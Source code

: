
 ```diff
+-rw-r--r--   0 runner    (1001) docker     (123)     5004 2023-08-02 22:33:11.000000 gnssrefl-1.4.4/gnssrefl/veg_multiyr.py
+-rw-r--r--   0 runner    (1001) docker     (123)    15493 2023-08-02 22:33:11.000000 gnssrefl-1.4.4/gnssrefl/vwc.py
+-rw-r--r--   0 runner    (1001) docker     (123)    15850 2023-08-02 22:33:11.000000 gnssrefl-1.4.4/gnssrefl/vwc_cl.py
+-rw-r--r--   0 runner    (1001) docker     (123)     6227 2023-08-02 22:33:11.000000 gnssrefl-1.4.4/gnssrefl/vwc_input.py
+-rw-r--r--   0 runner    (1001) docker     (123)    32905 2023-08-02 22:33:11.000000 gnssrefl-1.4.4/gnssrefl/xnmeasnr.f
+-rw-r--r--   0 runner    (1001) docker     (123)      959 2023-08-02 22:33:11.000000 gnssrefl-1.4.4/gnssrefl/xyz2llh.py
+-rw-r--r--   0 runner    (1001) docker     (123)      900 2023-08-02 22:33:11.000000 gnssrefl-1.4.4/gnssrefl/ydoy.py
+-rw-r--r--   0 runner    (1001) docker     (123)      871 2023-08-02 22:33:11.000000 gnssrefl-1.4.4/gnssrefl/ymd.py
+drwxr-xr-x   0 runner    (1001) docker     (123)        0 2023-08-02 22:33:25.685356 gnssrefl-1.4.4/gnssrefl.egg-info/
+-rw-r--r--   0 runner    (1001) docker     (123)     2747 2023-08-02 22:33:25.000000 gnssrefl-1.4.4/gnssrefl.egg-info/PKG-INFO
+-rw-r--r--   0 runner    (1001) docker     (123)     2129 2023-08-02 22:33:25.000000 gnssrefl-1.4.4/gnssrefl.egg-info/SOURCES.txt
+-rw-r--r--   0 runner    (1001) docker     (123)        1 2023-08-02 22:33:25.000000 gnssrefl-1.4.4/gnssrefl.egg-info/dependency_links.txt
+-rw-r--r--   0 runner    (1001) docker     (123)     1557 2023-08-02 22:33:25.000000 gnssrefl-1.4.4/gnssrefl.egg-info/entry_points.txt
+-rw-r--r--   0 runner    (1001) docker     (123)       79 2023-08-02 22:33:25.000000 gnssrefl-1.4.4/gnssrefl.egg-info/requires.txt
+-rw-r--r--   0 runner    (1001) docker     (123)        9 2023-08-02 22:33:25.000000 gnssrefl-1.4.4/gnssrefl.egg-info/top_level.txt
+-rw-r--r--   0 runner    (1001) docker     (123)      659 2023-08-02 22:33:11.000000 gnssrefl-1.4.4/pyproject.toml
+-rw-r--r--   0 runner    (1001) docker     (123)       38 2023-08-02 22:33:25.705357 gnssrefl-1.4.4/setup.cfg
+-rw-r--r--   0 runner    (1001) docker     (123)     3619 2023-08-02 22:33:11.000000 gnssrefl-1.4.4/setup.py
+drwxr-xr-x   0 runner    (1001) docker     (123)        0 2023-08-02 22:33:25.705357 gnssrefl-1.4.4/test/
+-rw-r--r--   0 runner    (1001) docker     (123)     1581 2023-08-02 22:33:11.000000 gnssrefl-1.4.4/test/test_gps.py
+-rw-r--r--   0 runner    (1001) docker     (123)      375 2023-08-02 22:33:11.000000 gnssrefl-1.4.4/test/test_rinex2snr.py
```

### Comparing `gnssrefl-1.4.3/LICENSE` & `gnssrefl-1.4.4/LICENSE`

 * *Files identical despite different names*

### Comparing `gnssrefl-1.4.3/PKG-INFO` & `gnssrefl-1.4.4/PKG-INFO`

▬▬▬

PROBLEM TO WORK ON: Your answer should be the lines of the material above that include "Comparing".

WRITTEN SOLUTION:
### Comparing `gnssrefl-1.4.3/LICENSE` & `gnssrefl-1.4.4/LICENSE`
### Comparing `gnssrefl-1.4.3/PKG-INFO` & `gnssrefl-1.4.4/PKG-INFO`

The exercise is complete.